What’s your wish?
By Diana Beechener
If you could have three wishes, what would they be? Fame, fortune, Idris Elba shirtless—all are tempting, but usually stories like this come with a catch.
Narratoligist Dr. Alithea Binnie (Tilda Swinton: Memoria) knows the catches that come with this job intimately. A quiet academic who prides herself on her solitude, Alithea has always related best to the world through stories. Her imagination is so strong that she had an imaginary friend for decades, helping her through her solitary youth.

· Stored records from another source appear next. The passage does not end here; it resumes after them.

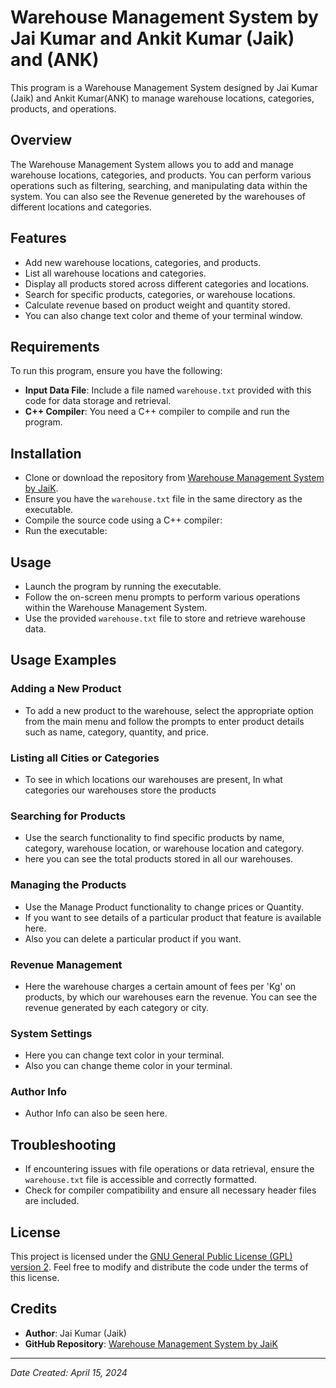 # Warehouse Management System by Jai Kumar and Ankit Kumar (Jaik) and (ANK)

This program is a Warehouse Management System designed by Jai Kumar (Jaik) and Ankit Kumar(ANK) to manage warehouse locations, categories, products, and operations.

## Overview

The Warehouse Management System allows you to add and manage warehouse locations, categories, and products. You can perform various operations such as filtering, searching, and manipulating data within the system. You can also see the Revenue genereted by the warehouses of different locations and categories.


## Features

- Add new warehouse locations, categories, and products.
- List all warehouse locations and categories.
- Display all products stored across different categories and locations.
- Search for specific products, categories, or warehouse locations.
- Calculate revenue based on product weight and quantity stored.
- You can also change text color and theme of your terminal window.

## Requirements

To run this program, ensure you have the following:

- **Input Data File**: Include a file named `warehouse.txt` provided with this code for data storage and retrieval.
- **C++ Compiler**: You need a C++ compiler to compile and run the program.

## Installation

- Clone or download the repository from [Warehouse Management System by JaiK](https://github.com/Jaik8205/Warehouse-Management-System-By-JaiK).
- Ensure you have the `warehouse.txt` file in the same directory as the executable.
- Compile the source code using a C++ compiler:
- Run the executable:


## Usage

- Launch the program by running the executable.
- Follow the on-screen menu prompts to perform various operations within the Warehouse Management System.
- Use the provided `warehouse.txt` file to store and retrieve warehouse data.

## Usage Examples

### Adding a New Product

- To add a new product to the warehouse, select the appropriate option from the main menu and follow the prompts to enter product details such as name, category, quantity, and price.

### Listing all Cities or Categories

- To see in which locations our warehouses are present, In what categories our warehouses store the products

### Searching for Products

- Use the search functionality to find specific products by name, category, warehouse location, or warehouse location and category.
- here you can see the total products stored in all our warehouses.


### Managing the Products

- Use the Manage Product functionality to change prices or Quantity.
- If you want to see details of a particular product that feature is available here.
- Also you can delete a particular product if you want.

### Revenue Management

- Here the warehouse charges a certain amount of fees per 'Kg' on products, by which our warehouses earn the revenue. You can see the revenue generated by each category or city.

### System Settings

- Here you can change text color in your terminal.
- Also you can change theme color in your terminal.

### Author Info

- Author Info can also be seen here.

## Troubleshooting

- If encountering issues with file operations or data retrieval, ensure the `warehouse.txt` file is accessible and correctly formatted.
- Check for compiler compatibility and ensure all necessary header files are included.

## License

This project is licensed under the [GNU General Public License (GPL) version 2](LICENSE.txt). Feel free to modify and distribute the code under the terms of this license.

## Credits

- **Author**: Jai Kumar (Jaik)
- **GitHub Repository**: [Warehouse Management System by JaiK](https://github.com/Jaik8205/Warehouse-Management-System-By-JaiK)

---

*Date Created: April 15, 2024*
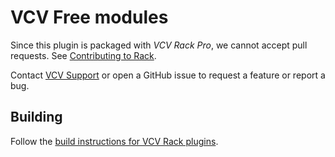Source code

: # VCV Free modules

Since this plugin is packaged with *VCV Rack Pro*, we cannot accept pull requests.
See [Contributing to Rack](https://github.com/VCVRack/Rack/blob/v2/.github/CONTRIBUTING.md).

Contact [VCV Support](https://vcvrack.com/support) or open a GitHub issue to request a feature or report a bug.

## Building

Follow the [build instructions for VCV Rack plugins](https://vcvrack.com/manual/Building#Building-Rack-plugins).
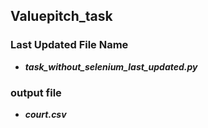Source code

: ## Valuepitch_task
### Last Updated File Name 
  - **_task_without_selenium_last_updated.py_** 
### output file
  - **_court.csv_**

When a Djinn (Idris Elba: Beast) pops out of a bottle purchased at a Turkish bazaar, she’s not surprised, but she is skeptical.
Though the Djinn offers her three wishes, Alithea doesn’t want any part of it. She’s read enough stories to know a cautionary tale when she sees one. But the Djinn is persistent—he must grant the three wishes or be condemned to live in a bottle. Besides, he assures her he’s a god-fearing Djinn who would never do anything untoward.
While mulling his offer, Alithea asks him to tell her about all the times he’s found himself confined to a container. Can the Djinn’s stories convince Alithea to make a wish? What wish would you make, if given the chance?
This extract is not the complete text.